Whitlow’s movement continues to spread the word of God, but more importantly that a person really just needs a “foundational piece.” For Whitlow, religion has brought him through his past periods where he recalls having nothing and God brought him back.
“I have learned if I was willing to take the risk to believe God is bigger than any of my problems, he will show me how big He is,” Whitlow said. “You have to at least give somebody a chance to prove who they are. It is the Jesus platform. I do whatever he did and just flip it to today.”
No More Dirty has been around for seven and a half years. Whitlow has given his time to make sure that he continues to create change in his communities. Marcus Nelson, who is also known as DJ Sizahanz the producer, co-host and DJ for the Bible, Beats and Bars sessions, wants people to know just how much No More Dirty means to Fred.
“Fred has dedicated his life, I mean it is pretty obvious, but I can vouch that he has dedicated his life and well being for the betterment of the community,” Nelson said. “ He wants to see people better themselves, communities, families, black and brown and everybody else.”
Whitlow’s dedication will not end anytime soon as he has plans for the future of No More Dirty. He aspires it to be a company that provides wealth to black communities and families. He wants No More Dirty to keep giving a platform where the dreams of the young can come true. His overall plan is to make sure that those that do not have an example of what accomplishing a goal looks like, sees it at No More Dirty.
“I see No More Dirty as being that parent company that then actually develops and launches people into becoming executives, black excellence in whatever area of expertise. I am going to help young people do the same things adults are doing and do it within a two to five year range. So by the time you get to that adult age, by watching what we are doing with our smart programs, summer initiatives, the greatness project, they will already be able to do what it is they love and their content will be clean,” Whitlow said. “The goal is to provide internships for those 13 to18 and for me, I want to never have to lose the autonomy of creativity.”
Whitlow wants every listener to know, even if it is their first or 100th listen, that no pain nor hardship lasts forever. His message is that whatever his listeners do, they can be successful in it without doing it dirty.

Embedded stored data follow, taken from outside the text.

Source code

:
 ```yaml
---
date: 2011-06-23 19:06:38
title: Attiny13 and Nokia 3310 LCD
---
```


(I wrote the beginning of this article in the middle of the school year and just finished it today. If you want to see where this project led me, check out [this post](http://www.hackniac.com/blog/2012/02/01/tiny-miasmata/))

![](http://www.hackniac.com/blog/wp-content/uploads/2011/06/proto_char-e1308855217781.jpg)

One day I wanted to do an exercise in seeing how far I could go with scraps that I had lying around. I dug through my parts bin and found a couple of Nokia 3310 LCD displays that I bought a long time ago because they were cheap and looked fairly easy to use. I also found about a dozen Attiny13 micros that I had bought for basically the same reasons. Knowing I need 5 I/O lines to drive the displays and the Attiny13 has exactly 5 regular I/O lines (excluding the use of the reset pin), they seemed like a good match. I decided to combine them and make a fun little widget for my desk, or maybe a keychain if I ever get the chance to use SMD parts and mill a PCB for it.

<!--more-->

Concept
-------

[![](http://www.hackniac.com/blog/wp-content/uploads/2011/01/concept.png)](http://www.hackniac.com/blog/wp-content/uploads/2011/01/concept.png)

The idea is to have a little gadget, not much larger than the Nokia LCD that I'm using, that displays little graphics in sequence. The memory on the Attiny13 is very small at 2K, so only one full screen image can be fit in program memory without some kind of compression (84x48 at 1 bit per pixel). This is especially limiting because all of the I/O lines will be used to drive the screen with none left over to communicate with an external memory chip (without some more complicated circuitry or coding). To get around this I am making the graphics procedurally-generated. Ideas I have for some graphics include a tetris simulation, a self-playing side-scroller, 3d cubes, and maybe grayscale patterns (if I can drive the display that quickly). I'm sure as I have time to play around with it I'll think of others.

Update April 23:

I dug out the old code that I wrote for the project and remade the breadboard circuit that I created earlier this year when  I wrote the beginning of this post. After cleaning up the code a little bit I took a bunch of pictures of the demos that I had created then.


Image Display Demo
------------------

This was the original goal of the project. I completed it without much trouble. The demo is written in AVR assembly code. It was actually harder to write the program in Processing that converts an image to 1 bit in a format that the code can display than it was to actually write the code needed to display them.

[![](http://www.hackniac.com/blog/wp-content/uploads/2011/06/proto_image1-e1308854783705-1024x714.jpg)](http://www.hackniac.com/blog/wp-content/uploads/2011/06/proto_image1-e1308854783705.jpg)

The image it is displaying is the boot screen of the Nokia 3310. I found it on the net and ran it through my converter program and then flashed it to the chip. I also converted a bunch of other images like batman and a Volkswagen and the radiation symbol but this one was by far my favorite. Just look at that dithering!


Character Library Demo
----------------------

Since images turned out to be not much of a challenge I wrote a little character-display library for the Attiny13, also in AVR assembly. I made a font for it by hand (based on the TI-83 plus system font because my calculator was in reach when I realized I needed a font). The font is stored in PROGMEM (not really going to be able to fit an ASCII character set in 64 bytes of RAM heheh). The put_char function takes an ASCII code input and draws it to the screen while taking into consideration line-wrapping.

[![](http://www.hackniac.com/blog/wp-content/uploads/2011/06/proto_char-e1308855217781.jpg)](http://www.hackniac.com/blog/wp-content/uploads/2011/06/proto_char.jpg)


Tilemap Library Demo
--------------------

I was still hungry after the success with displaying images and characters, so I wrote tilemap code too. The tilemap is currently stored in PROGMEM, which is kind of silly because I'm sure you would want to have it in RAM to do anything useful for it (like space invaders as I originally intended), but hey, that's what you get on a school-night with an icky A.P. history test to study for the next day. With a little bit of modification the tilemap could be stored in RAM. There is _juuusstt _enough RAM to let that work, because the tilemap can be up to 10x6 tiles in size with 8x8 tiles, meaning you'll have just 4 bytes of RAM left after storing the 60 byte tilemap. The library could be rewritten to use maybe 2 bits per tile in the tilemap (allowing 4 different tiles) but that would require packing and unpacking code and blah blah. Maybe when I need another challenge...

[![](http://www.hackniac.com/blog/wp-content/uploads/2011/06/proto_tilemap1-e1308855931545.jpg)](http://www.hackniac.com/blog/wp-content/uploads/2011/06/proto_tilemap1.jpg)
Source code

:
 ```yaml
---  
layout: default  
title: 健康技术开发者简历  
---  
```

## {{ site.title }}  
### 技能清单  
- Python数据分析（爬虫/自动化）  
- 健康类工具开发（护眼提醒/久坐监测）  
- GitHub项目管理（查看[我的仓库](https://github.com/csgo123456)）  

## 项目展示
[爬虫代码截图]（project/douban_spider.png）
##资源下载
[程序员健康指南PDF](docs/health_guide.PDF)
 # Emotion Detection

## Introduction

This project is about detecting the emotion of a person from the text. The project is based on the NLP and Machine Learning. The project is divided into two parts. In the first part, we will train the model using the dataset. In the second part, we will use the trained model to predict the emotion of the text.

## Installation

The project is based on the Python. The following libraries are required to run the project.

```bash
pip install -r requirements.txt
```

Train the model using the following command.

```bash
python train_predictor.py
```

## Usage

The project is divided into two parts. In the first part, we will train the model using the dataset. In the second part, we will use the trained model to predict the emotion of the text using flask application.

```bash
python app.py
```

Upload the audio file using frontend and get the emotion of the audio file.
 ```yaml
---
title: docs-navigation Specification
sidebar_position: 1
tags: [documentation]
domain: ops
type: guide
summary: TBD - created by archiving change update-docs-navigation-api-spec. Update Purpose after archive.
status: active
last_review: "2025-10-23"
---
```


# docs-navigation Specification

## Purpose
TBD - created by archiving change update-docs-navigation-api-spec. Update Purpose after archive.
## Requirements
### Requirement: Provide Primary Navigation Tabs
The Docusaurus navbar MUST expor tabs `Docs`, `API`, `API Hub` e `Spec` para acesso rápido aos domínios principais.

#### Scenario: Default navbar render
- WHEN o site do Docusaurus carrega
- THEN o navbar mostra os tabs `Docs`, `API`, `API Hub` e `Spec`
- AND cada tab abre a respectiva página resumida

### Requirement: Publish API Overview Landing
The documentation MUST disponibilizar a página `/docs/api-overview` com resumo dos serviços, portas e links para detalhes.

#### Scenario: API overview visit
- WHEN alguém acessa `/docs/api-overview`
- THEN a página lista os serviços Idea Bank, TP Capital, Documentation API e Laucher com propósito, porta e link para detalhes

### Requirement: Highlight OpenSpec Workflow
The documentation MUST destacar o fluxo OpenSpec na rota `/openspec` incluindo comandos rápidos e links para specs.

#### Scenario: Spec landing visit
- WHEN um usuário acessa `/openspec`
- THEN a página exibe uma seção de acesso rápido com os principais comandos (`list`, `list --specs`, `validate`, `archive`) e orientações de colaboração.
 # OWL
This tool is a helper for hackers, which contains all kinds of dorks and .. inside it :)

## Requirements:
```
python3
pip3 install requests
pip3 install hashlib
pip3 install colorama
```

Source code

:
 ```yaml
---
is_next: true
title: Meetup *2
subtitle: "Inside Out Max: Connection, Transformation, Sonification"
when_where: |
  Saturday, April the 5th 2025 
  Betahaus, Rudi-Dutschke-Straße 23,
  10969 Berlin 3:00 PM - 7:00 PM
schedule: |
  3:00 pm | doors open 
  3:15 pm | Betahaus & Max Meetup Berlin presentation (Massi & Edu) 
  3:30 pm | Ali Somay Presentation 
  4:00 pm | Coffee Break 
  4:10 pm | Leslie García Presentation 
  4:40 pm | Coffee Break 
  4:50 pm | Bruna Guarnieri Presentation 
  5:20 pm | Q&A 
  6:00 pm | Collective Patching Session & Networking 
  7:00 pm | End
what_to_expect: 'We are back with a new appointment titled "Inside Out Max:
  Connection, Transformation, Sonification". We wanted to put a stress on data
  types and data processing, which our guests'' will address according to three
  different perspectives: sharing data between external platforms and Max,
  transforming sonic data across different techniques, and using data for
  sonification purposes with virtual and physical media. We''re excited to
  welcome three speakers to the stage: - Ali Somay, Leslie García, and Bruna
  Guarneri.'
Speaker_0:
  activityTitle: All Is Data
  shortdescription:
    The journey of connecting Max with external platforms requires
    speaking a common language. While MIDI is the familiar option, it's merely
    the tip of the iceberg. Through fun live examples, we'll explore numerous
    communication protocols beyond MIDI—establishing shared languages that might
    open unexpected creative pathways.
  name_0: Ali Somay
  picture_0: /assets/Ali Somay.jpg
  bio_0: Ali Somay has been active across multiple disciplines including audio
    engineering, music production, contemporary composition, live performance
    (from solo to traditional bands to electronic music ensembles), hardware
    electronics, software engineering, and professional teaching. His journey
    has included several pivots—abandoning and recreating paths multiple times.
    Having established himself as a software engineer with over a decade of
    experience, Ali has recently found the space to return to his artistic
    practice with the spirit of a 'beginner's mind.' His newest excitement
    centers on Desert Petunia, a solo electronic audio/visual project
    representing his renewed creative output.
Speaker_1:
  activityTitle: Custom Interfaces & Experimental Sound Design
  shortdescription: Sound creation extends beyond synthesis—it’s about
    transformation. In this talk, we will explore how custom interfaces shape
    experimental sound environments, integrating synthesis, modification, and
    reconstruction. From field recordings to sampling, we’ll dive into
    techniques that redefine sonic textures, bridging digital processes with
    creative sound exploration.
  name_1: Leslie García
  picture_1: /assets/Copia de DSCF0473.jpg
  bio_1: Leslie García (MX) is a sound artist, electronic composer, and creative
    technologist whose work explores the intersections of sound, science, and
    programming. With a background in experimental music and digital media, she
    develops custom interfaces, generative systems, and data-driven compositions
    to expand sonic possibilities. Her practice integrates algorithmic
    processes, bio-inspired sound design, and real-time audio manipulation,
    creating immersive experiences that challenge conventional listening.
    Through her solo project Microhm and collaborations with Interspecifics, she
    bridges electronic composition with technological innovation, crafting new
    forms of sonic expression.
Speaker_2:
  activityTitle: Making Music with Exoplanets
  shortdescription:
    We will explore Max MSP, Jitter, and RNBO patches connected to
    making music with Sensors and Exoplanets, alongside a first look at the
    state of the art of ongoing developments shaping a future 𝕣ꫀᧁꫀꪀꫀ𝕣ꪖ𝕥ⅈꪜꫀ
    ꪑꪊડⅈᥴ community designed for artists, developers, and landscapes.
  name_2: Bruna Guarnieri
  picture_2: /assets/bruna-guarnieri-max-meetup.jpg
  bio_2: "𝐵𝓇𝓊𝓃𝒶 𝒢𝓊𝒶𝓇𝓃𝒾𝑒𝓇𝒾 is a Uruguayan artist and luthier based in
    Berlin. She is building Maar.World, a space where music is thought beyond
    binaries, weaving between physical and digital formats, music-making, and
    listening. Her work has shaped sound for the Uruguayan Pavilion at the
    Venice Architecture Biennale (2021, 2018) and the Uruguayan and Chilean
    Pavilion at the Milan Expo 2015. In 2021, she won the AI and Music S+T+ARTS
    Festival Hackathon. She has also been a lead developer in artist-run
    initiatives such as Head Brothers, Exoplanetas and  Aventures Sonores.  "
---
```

“Whatever your toughest moment is, it is not your last moment,” Whitlow said. “You tuned into the number one show that is going to help you see that you can do this and that you can do it without using negative, illegal, immoral or unethical means. If you want to get this money, you do not have to sell drugs to get it. If you want to be a great artist, you do not have to do this or that to be it. You just have to do hard work, research, and be consistent with balance. Have time to rest, time for spiritual means and support. If you do not find those, hopefully our show or our platform in any form helps you find one of those 21st century interventions.”